According to research group Gartner Inc, the cloud-based security services market will be worth some $2.1 billion by year end, increasing to $3.1 billion in two years’ time. Gartner says revenue opportunities will vary, while growth will remain strong.
“The cloud-based security market remains a viable one, offering providers many opportunities for expansion,” says Ruggero Contu, research director at Gartner. “Encryption will be a new area of growth, but it remains a complex activity.
“The strongest interest will be in encryption products from cloud security brokers, which are relatively easy to deploy and have options for on-premises encryption management.”
According to Gartner, e-mail security, web security services and identity and access management (IAM) services will be the three services in highest demand in the near future. “However,” it says, “in 2013 and 2014, the highest growth is forecast to occur in cloud-based tokenisation and encryption, security information and event management (SIEM), vulnerability assessment and web application firewalls.”

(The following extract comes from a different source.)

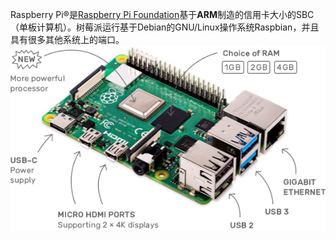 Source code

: Raspberry Pi®是[Raspberry Pi Foundation](http://www.raspberrypi.org/)基于**ARM**制造的信用卡大小的SBC（单板计算机）。树莓派运行基于Debian的GNU/Linux操作系统Raspbian，并且具有很多其他系统上的端口。
![Raspberry Pi 4b](https://raw.githubusercontent.com/ericwangzq/Eric_Blog/master/assets/20200504163646.png)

“Areas such as SIEM and IAM offer the biggest growth potential, although for SIEM, this will be from a small base,” says Kelly Kavanagh, principal research analyst at Gartner. “The benefits cloud security offers — particularly encryption — are making it an increasingly popular choice. However, trust concerns and regional variations mean that providers will have to assess each market opportunity carefully before deciding which to focus on.” Gartner says the adoption of SaaS and other cloud services is driving adoption of security services. “These are delivered either as stand-alone features or as part of an integrated SaaS package,” the company notes. “Managed security services (MSS) are also driving adoption of cloud-based security services among organisations. MSS delivery models are in turn being affected by demand for cloud-based security services, which is enabling security providers to become de facto MSS players.”
“The benefits of deploying cloud-based security services are clear,” says Kavanagh. “Aside from the broad area of IAM, specific controls, such as encryption, are becoming vital to the adoption of cloud computing. They’re further helping to generate interest in this particular form of security service delivery.”
Gartner says that it expects acceptance of, and reliance on, cloud-based security as-a-service offerings to increase, based on organisations gaining more experience with SaaS and more consumer-grade technology being made available to corporate systems as a result of trends, such as bring your own device (BYOD). According to Gartner: “In the next 24 months, new security-as-a-service-based offerings that address specific security controls forcloud-based IT resources will be available from larger IT and network service providers, aimed initially at small or mid-size enterprises (SMEs).” Gartner predicts that smaller, pure-play managed security service providers (MSSPs) will be most affected by the introduction of these services, and expects them to consolidate.